Indiana abortion law signed by Vice President Mike Pence ruled unconstitutional by court

Judge William Bauer wrote that the provisions in the law barring women from seeking abortions in certain cases 'clearly violate' the "well-established Supreme Court precedent'


                            Indiana abortion law signed by Vice President Mike Pence ruled unconstitutional by court
Mike Pence (Source: Getty Images)

An abortion law in Indiana, signed by Vice President Mike Pence when he served as the state's governor, was ruled unconstitutional by a federal appeals court on Thursday.

Pence reportedly signed the legislation in March 2016, which imposed multiple restrictions on a woman's ability to seek an abortion. The law also includes the cases where the child would be born with a disability, according to reports.

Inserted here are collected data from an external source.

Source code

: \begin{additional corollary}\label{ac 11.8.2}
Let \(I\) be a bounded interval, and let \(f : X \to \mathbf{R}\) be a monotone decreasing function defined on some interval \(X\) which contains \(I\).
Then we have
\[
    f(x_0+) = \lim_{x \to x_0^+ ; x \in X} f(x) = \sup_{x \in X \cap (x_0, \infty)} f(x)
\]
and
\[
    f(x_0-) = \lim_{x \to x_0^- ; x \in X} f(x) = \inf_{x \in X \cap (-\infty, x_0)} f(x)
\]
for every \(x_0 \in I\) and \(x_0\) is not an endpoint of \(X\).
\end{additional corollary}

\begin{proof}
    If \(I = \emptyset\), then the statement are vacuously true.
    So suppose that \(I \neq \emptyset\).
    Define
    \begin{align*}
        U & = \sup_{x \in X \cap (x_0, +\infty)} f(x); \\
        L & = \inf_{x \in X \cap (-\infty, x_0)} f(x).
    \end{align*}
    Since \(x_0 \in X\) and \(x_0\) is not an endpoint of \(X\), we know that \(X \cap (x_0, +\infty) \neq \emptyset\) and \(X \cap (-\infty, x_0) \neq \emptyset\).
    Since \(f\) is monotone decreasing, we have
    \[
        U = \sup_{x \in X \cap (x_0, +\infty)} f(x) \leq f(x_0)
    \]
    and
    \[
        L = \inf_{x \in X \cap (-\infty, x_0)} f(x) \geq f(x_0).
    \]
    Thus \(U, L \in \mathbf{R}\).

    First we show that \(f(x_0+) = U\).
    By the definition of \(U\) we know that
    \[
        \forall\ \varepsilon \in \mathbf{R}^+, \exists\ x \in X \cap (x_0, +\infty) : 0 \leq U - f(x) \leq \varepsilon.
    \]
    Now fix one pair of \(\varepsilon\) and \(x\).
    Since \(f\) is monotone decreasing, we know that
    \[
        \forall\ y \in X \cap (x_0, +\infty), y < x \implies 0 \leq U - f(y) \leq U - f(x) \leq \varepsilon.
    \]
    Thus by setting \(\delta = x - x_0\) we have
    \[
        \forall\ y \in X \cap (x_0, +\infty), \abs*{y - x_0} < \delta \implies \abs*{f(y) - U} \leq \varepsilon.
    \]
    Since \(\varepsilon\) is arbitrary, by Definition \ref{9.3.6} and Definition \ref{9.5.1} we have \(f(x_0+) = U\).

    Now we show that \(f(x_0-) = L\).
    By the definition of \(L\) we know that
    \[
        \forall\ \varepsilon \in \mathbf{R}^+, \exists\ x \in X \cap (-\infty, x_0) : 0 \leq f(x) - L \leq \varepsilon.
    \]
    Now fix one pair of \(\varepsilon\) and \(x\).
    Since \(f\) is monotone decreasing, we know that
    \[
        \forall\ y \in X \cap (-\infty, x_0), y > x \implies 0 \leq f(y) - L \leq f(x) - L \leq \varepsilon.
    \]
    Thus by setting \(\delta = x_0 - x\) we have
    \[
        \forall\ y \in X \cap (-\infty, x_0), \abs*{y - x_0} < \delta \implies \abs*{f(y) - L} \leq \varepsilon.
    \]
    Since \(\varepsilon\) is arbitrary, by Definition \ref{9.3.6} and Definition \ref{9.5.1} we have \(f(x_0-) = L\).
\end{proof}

The ruling was issued by the 7th US Circuit Court of Appeals, where Judge William Bauer wrote that the provisions in the law barring women from seeking abortions in certain cases "clearly violate" the "well-established Supreme Court precedent, and are, therefore, unconstitutional," according to CNN

The appeals court's ruling reportedly upholds an earlier federal court decision on the same legislation.

Pence had signed the bill named House Enrolled Act 1337 the same year he was chosen to be Donald Trump's running mate. Reports state that when he signed the bill, the state already had some of the country's most restrictive laws.

Pence, in a statement, at the time said: "HEA 1337 will ensure the dignified final treatment of the unborn and prohibits abortions that are based only on the unborn child's sex, race, color, national origin, ancestry, or disability, including Down syndrome."
"Some of my most precious moments as Governor have been with families of children with disabilities, especially those raising children with Down syndrome," Pence added.

Demonstrators attempt to block a sign held by abortion opponents during a rally opposing attempts to defund Planned Parenthood March 29, 2017 on Capitol Hill in Washington, DC. U.S. (Getty Images)

The case was reportedly brought to the court by Indiana and Kentucky's Planned Parenthood against the Indiana State Department of Health commissioner.

Planned Parenthood of Indiana and Kentucky's president and CEO, Christie Gillespie, in a statement said that the organization "is confident that the courts would rule that the restrictions imposed" by the law "violated the constitution."

"There was no medical basis for these restrictions," Gillespie added.

The executive director of the American Civil Liberties Union of Indiana, Jane Henegar, said that the court's ruling was a victory for women.

"This ruling is a victory for women and another repudiation of attempts by Indiana politicians to restrict -- and even ban -- access to abortion care," CNN reported Henegar as saying.